Instructions for the task :: From the data below, repeat exactly the lines from the line with "3. Install Python" to the line with "#### 架构班学员的破局之道", both included.

START Data listing

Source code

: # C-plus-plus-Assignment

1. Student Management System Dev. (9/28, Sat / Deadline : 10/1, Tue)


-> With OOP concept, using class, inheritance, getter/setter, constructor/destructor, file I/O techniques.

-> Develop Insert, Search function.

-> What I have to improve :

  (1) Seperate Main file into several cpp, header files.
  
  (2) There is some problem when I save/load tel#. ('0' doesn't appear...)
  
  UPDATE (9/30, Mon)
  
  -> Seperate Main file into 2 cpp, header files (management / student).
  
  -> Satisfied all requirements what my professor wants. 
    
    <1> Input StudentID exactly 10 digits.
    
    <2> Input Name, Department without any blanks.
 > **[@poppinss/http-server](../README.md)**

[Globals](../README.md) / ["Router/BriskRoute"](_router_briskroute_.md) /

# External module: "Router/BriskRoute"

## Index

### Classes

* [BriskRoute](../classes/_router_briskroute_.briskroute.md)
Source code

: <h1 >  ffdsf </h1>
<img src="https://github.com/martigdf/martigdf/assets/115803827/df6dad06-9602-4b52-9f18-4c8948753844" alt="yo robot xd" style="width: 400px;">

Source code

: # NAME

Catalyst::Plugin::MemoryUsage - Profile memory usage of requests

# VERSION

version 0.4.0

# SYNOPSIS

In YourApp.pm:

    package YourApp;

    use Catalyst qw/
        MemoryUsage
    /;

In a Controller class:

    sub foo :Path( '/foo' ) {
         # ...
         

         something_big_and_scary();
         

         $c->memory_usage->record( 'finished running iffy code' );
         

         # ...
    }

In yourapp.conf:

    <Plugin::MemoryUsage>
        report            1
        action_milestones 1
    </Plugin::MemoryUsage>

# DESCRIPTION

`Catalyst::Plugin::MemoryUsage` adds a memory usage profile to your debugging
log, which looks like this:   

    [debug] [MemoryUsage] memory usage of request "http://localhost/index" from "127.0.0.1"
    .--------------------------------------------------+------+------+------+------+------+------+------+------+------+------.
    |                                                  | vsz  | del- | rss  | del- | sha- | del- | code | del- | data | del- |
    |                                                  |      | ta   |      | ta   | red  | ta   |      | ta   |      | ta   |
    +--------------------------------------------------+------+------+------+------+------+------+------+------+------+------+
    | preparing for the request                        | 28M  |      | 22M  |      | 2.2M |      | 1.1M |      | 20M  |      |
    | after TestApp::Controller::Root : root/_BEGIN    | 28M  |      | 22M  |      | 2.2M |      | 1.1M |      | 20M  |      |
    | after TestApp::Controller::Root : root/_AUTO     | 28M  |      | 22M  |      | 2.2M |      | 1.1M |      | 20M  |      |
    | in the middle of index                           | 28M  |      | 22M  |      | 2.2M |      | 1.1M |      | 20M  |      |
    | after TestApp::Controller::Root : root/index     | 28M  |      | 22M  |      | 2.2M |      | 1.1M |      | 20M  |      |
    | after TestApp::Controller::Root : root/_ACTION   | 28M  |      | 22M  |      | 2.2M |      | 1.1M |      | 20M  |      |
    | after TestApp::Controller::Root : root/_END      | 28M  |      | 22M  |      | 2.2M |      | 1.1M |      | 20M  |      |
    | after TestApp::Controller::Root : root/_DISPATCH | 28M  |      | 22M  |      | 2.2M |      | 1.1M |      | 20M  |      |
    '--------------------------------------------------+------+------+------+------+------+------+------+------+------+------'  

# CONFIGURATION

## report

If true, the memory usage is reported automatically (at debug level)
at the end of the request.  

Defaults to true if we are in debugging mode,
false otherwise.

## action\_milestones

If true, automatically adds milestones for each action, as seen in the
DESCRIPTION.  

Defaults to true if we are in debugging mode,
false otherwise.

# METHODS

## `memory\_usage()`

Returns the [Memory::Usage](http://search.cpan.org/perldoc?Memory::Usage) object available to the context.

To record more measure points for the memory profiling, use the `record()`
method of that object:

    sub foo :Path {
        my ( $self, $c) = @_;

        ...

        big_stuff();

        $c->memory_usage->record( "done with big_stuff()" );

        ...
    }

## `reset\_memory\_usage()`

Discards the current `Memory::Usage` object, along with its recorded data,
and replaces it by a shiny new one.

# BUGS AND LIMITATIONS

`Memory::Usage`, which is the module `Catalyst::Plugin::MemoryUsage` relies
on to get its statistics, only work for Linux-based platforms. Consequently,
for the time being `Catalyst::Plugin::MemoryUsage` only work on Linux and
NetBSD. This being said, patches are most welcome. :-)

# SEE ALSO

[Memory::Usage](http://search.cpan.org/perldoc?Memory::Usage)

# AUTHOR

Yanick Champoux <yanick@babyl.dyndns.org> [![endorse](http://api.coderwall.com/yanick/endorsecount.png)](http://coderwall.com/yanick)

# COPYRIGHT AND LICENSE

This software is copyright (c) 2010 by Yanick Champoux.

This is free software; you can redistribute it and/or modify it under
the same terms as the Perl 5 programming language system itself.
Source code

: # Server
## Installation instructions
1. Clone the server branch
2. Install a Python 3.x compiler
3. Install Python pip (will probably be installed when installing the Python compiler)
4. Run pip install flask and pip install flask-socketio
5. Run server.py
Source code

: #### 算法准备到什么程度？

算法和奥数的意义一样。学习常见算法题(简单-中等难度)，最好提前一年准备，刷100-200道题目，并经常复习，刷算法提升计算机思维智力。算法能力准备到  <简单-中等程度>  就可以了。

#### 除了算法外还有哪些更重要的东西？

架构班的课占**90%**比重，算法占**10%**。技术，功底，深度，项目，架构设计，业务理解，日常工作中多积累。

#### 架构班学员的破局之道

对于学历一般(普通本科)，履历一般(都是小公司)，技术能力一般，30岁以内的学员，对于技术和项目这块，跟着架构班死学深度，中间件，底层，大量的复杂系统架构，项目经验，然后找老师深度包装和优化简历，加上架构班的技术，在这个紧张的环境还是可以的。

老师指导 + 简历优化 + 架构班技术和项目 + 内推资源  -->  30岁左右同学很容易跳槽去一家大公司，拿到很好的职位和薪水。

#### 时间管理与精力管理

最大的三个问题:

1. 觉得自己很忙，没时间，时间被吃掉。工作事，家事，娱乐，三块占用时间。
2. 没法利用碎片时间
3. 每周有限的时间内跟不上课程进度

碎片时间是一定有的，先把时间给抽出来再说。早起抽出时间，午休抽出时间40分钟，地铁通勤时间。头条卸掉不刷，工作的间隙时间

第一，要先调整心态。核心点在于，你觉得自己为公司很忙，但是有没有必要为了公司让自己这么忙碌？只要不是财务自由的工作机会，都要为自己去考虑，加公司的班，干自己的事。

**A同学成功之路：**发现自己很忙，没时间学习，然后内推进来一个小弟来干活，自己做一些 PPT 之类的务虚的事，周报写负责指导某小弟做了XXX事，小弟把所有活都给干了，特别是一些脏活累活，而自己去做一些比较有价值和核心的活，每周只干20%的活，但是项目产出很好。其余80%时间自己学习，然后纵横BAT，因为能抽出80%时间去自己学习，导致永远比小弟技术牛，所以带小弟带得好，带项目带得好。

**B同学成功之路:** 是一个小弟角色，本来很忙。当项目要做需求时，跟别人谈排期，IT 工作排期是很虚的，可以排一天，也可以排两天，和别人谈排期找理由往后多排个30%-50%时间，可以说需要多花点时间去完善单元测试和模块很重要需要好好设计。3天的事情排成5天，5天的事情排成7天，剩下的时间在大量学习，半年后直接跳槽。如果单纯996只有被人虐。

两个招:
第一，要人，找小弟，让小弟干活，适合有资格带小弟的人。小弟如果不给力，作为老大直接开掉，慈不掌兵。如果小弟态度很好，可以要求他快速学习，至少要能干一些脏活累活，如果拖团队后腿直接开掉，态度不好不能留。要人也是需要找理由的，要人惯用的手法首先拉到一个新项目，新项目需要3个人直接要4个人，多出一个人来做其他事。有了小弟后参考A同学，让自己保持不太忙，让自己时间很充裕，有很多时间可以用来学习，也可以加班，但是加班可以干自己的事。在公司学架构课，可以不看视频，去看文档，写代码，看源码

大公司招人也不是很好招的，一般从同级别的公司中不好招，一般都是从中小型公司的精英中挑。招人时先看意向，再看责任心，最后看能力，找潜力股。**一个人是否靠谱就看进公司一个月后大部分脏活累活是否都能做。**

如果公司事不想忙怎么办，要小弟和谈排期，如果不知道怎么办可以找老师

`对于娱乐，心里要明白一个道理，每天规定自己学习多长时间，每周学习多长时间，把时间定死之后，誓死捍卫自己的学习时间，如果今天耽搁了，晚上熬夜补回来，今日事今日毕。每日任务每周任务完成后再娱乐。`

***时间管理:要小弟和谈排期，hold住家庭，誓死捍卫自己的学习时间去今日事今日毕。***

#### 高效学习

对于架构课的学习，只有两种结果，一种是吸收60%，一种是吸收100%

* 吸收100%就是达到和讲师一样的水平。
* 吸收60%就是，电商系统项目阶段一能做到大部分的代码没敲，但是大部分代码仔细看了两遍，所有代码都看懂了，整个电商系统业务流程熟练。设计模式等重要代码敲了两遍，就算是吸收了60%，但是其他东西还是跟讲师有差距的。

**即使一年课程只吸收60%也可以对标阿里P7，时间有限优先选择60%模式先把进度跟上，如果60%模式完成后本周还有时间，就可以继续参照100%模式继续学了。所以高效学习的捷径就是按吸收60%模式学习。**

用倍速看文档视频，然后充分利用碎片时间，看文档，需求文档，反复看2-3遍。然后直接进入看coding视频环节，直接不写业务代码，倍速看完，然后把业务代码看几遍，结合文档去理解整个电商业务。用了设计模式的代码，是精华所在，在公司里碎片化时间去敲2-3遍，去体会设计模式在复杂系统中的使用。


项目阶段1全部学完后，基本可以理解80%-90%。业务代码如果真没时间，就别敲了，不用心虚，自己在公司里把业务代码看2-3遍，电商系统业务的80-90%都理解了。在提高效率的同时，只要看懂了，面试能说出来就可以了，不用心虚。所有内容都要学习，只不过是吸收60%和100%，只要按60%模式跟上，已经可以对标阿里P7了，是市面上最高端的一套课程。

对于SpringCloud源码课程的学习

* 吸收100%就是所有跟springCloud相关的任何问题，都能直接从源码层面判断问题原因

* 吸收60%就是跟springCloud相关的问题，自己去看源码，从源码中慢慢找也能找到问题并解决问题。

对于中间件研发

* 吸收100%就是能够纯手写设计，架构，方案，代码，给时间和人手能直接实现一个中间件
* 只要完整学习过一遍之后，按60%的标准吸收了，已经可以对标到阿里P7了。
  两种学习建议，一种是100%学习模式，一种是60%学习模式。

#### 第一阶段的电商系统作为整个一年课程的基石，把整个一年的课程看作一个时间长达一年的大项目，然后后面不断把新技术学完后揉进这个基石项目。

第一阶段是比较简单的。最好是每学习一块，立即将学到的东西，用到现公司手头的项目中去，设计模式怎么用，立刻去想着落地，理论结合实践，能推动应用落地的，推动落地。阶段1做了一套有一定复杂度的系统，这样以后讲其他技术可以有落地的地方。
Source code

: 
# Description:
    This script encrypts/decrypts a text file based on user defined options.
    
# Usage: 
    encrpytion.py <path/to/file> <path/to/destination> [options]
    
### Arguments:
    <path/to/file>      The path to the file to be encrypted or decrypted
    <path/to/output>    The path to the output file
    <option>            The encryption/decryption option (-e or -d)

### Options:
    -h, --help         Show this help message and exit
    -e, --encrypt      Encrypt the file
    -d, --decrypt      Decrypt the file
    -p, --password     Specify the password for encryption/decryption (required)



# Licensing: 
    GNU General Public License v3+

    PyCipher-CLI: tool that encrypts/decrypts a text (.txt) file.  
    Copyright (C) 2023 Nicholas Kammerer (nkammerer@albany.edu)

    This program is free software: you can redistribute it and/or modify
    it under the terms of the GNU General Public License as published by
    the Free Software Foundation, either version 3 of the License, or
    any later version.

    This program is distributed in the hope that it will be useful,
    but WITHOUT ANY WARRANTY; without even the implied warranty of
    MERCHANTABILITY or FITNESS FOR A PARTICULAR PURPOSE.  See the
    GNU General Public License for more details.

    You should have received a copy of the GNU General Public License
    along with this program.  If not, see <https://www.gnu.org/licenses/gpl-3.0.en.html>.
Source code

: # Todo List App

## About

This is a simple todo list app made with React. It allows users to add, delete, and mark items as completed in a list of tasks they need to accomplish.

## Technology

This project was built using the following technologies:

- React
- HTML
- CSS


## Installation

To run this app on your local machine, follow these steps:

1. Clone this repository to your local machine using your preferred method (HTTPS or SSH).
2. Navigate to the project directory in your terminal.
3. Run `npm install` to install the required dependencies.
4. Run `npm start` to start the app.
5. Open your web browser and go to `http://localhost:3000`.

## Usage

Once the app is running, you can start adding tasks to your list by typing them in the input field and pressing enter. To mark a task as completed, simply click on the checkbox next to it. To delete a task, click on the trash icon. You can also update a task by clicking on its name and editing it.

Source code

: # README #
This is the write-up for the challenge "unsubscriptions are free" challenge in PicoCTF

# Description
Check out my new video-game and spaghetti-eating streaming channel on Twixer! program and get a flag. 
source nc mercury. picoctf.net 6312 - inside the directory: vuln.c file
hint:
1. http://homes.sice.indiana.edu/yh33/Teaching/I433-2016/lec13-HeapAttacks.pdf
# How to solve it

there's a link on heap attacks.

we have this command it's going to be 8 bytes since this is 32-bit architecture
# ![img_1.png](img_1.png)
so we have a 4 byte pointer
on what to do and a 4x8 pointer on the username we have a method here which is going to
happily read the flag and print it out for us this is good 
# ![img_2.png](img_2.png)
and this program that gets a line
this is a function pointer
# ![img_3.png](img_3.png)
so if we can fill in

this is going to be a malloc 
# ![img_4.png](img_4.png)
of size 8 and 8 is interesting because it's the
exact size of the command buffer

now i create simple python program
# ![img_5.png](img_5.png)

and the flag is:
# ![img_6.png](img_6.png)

END Data listing

Exercise response ::
3. Install Python pip (will probably be installed when installing the Python compiler)
4. Run pip install flask and pip install flask-socketio
5. Run server.py
Source code

: #### 算法准备到什么程度？

算法和奥数的意义一样。学习常见算法题(简单-中等难度)，最好提前一年准备，刷100-200道题目，并经常复习，刷算法提升计算机思维智力。算法能力准备到  <简单-中等程度>  就可以了。

#### 除了算法外还有哪些更重要的东西？

架构班的课占**90%**比重，算法占**10%**。技术，功底，深度，项目，架构设计，业务理解，日常工作中多积累。

#### 架构班学员的破局之道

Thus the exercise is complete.